Select a subset of rows corresponding to a mask.

Parameters:

mask (Column) –

Returns:

DataFrame

Notes

mask’s parent DataFrame must be self - else, the operation is unsupported and may vary across implementations.

group_by(*keys: str) GroupBy

Group the DataFrame by the given columns.

Parameters:

*keys (str) –

Returns:

GroupBy

Raises:

KeyError – If any of the requested keys are not present.

Notes

Downstream operations from this function, like aggregations, return results for which row order is not guaranteed and is implementation defined.

is_nan() Self

Check for nan entries.

Returns:

DataFrame

See also

is_null

Notes

This only checks for ‘NaN’. Does not include ‘missing’ or ‘null’ entries.

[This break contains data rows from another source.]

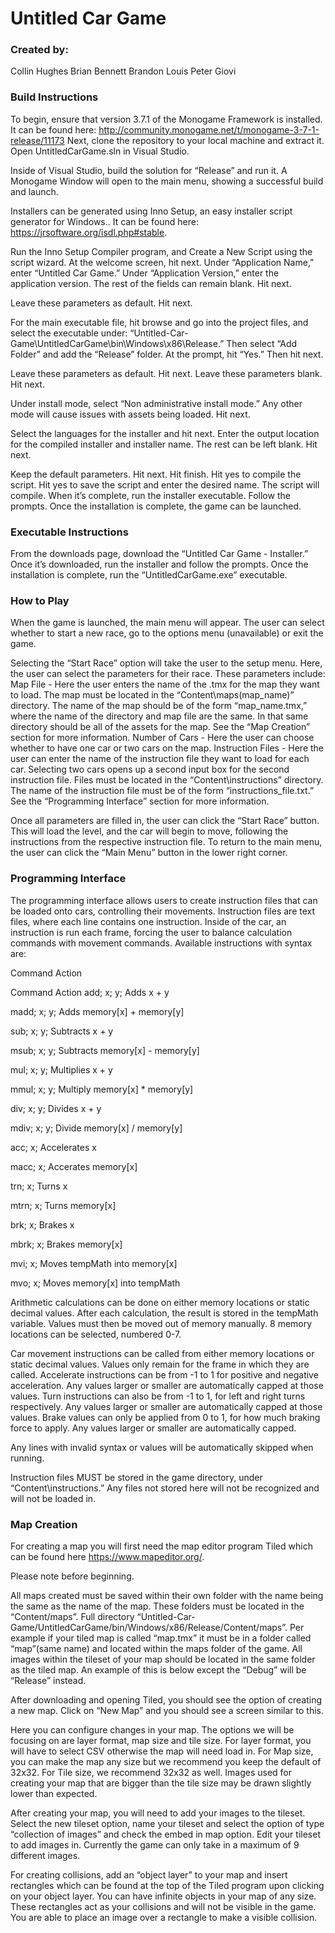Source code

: # Untitled Car Game

### Created by:
Collin Hughes
Brian Bennett
Brandon Louis
Peter Giovi

### Build Instructions
To begin, ensure that version 3.7.1 of the Monogame Framework is installed. It can be found here: http://community.monogame.net/t/monogame-3-7-1-release/11173
Next, clone the repository to your local machine and extract it. Open UntitledCarGame.sln in Visual Studio.

Inside of Visual Studio, build the solution for “Release” and run it. A Monogame Window will open to the main menu, showing a successful build and launch.

Installers can be generated using Inno Setup, an easy installer script generator for Windows.. It can be found here: https://jrsoftware.org/isdl.php#stable.

Run the Inno Setup Compiler program, and Create a New Script using the script wizard. At the welcome screen, hit next. Under “Application Name,” enter “Untitled Car Game.” Under “Application Version,” enter the application version. The rest of the fields can remain blank. Hit next. 

Leave these parameters as default. Hit next. 

For the main executable file, hit browse and go into the project files, and select the executable under: “Untitled-Car-Game\UntitledCarGame\bin\Windows\x86\Release.” Then select “Add Folder” and add the “Release” folder. At the prompt, hit “Yes.” Then hit next.

Leave these parameters as default. Hit next. Leave these parameters blank. Hit next.

Under install mode, select “Non administrative install mode.” Any other mode will cause issues with assets being loaded. Hit next.

Select the languages for the installer and hit next. Enter the output location for the compiled installer and installer name. The rest can be left blank. Hit next.

Keep the default parameters. Hit next. Hit finish. Hit yes to compile the script. Hit yes to save the script and enter the desired name. The script will compile. When it’s complete, run the installer executable. Follow the prompts. Once the installation is complete, the game can be launched.


### Executable Instructions
From the downloads page, download the “Untitled Car Game - Installer.” Once it’s downloaded, run the installer and follow the prompts. Once the installation is complete, run the “UntitledCarGame.exe” executable.

### How to Play
When the game is launched, the main menu will appear. The user can select whether to start a new race, go to the options menu (unavailable) or exit the game.

Selecting the “Start Race” option will take the user to the setup menu. Here, the user can select the parameters for their race. These parameters include:
Map File - Here the user enters the name of the .tmx for the map they want to load. The map must be located in the “Content\maps\(map_name)” directory. The name of the map should be of the form “map_name.tmx,” where the name of the directory and map file are the same. In that same directory should be all of the assets for the map. See the “Map Creation” section for more information.
Number of Cars - Here the user can choose whether to have one car or two cars on the map.
Instruction Files - Here the user can enter the name of the instruction file they want to load for each car. Selecting two cars opens up a second input box for the second instruction file. Files must be located in the “Content\instructions” directory. The name of the instruction file must be of the form “instructions_file.txt.” See the “Programming Interface” section for more information.

Once all parameters are filled in, the user can click the “Start Race” button. This will load the level, and the car will begin to move, following the instructions from the respective instruction file. To return to the main menu, the user can click the “Main Menu” button in the lower right corner.

### Programming Interface
The programming interface allows users to create instruction files that can be loaded onto cars, controlling their movements. Instruction files are text files, where each line contains one instruction. Inside of the car, an instruction is run each frame, forcing the user to balance calculation commands with movement commands.
Available instructions with syntax are:
 
Command
Action


Command
Action
add; x; y;
Adds x + y


madd; x; y;
Adds memory[x] + memory[y]

sub; x; y;
Subtracts x + y


msub; x; y;
Subtracts memory[x] - memory[y]

mul; x; y;
Multiplies x + y


mmul; x; y;
Multiply memory[x] * memory[y]

div; x; y;
Divides x + y


mdiv; x; y;
Divide memory[x] / memory[y]

acc; x;
Accelerates x


macc; x;
Accerates memory[x]

trn; x;
Turns x


mtrn; x;
Turns memory[x]

brk; x;
Brakes x


mbrk; x;
Brakes memory[x]

mvi; x;
Moves tempMath into memory[x]


mvo; x;
Moves memory[x] into tempMath

Arithmetic calculations can be done on either memory locations or static decimal values. After each calculation, the result is stored in the tempMath variable. Values must then be moved out of memory manually. 8 memory locations can be selected, numbered 0-7.

Car movement instructions can be called from either memory locations or static decimal values. Values only remain for the frame in which they are called. Accelerate instructions can be from -1 to 1 for positive and negative acceleration. Any values larger or smaller are automatically capped at those values. Turn instructions can also be from -1 to 1, for left and right turns respectively. Any values larger or smaller are automatically capped at those values. Brake values can only be applied from 0 to 1, for how much braking force to apply. Any values larger or smaller are automatically capped.

Any lines with invalid syntax or values will be automatically skipped when running.

Instruction files MUST be stored in the game directory, under “Content\instructions.” Any files not stored here will not be recognized and will not be loaded in.

### Map Creation

For creating a map you will first need the map editor program Tiled which can be found here https://www.mapeditor.org/. 

Please note before beginning. 

All maps created must be saved within their own folder with the name being the same as the name of the map. These folders must be located in the “Content/maps”. Full directory “Untitled-Car-Game/UntitledCarGame/bin/Windows/x86/Release/Content/maps”. Per example if your tiled map is called “map.tmx” it must be in a folder called “map”(same name)  and located within the maps folder of the game. All images within the tileset of your map should be located in the same folder as the tiled map. An example of this is below except the “Debug” will be “Release” instead.

 
After downloading and opening Tiled, you should see the option of creating a new map. Click on “New Map” and you should see a screen similar to this. 

Here you can configure changes in your map. The options we will be focusing on are layer format, map size and tile size. For layer format, you will have to select CSV otherwise the map will need load in. For Map size, you can make the map any size but we recommend you keep the default of 32x32. For Tile size, we recommend 32x32 as well. Images used for creating your map that are bigger than the tile size may be drawn slightly lower than expected.

After creating your map, you will need to add your images to the tileset. Select the new tileset option, name your tileset and select the option of type “collection of images” and check the embed in map option. Edit your tileset to add images in. Currently the game can only take in a maximum of 9 different images.

For creating collisions, add an “object layer” to your map and insert rectangles which can be found at the top of the Tiled program upon clicking on your object layer. You can have infinite objects in your map of any size. These rectangles act as your collisions and will not be visible in the game. You are able to place an image over a rectangle to make a visible collision.
 
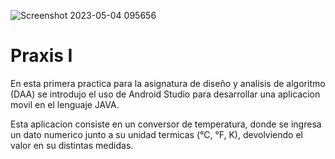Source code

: ![Screenshot 2023-05-04 095656](https://user-images.githubusercontent.com/88744341/236229689-f213deb8-6bc1-4c26-9f4b-765274df9edf.jpg)
# Praxis I

En esta primera practica para la asignatura de diseño y analisis de algoritmo (DAA) se introdujo el uso de Android Studio para desarrollar una aplicacion movil en el lenguaje JAVA. 

Esta aplicacion consiste en un conversor de temperatura, donde se ingresa un dato numerico junto a su unidad termicas (°C, °F, K), devolviendo el valor en su distintas medidas.
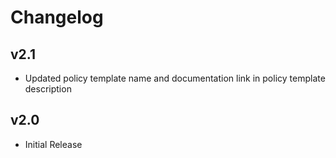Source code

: # Changelog

## v2.1

- Updated policy template name and documentation link in policy template description

## v2.0

- Initial Release

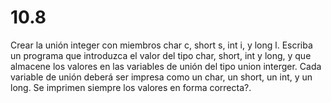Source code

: # 10.8

Crear la unión integer con miembros char c, short s, int i, y long l. Escriba un programa que introduzca el valor del tipo char, short, int y long, y que almacene los valores en las variables de unión del tipo union interger. Cada variable de unión deberá ser impresa como un char, un short, un int, y un long. Se imprimen siempre los valores en forma correcta?.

In particular, does not check for np.timedelta64('NaT').

is_null() Self

Check for ‘missing’ or ‘null’ entries.

Returns:

DataFrame

See also

is_nan

Notes

Does not include NaN-like entries. May optionally include ‘NaT’ values (if present in an implementation), but note that the Standard makes no guarantees about them.

iter_columns() Iterator[Column]

Return iterator over columns.

join(other: Self, *, how: Literal['left', 'inner', 'outer'], left_on: str | list[str], right_on: str | list[str]) Self

Join with other dataframe.

Other than the joining column name(s), no column name is allowed to appear in both self and other. Rename columns before calling join if necessary using rename().

Parameters:
  • other (Self) – Dataframe to join with.

  • how (str) – Kind of join to perform. Must be one of {‘left’, ‘inner’, ‘outer’}.

  • left_on (str | list[str]) – Key(s) from self to perform join on. If more than one key is given, it must be the same length as right_on.

  • right_on (str | list[str]) – Key(s) from other to perform join on. If more than one key is given, it must be the same length as left_on.

Returns:

DataFrame

Raises:

ValueError – If, apart from left_on and right_on, there are any column names present in both self and other.

max(*, skip_nulls: bool | Scalar = True) Self

Reduction returns a 1-row DataFrame.

mean(*, skip_nulls: bool | Scalar = True) Self

Reduction returns a 1-row DataFrame.

median(*, skip_nulls: bool | Scalar = True) Self

Reduction returns a 1-row DataFrame.

min(*, skip_nulls: bool | Scalar = True) Self

Reduction returns a 1-row DataFrame.

persist() Self

Hint that computation prior to this point should not be repeated.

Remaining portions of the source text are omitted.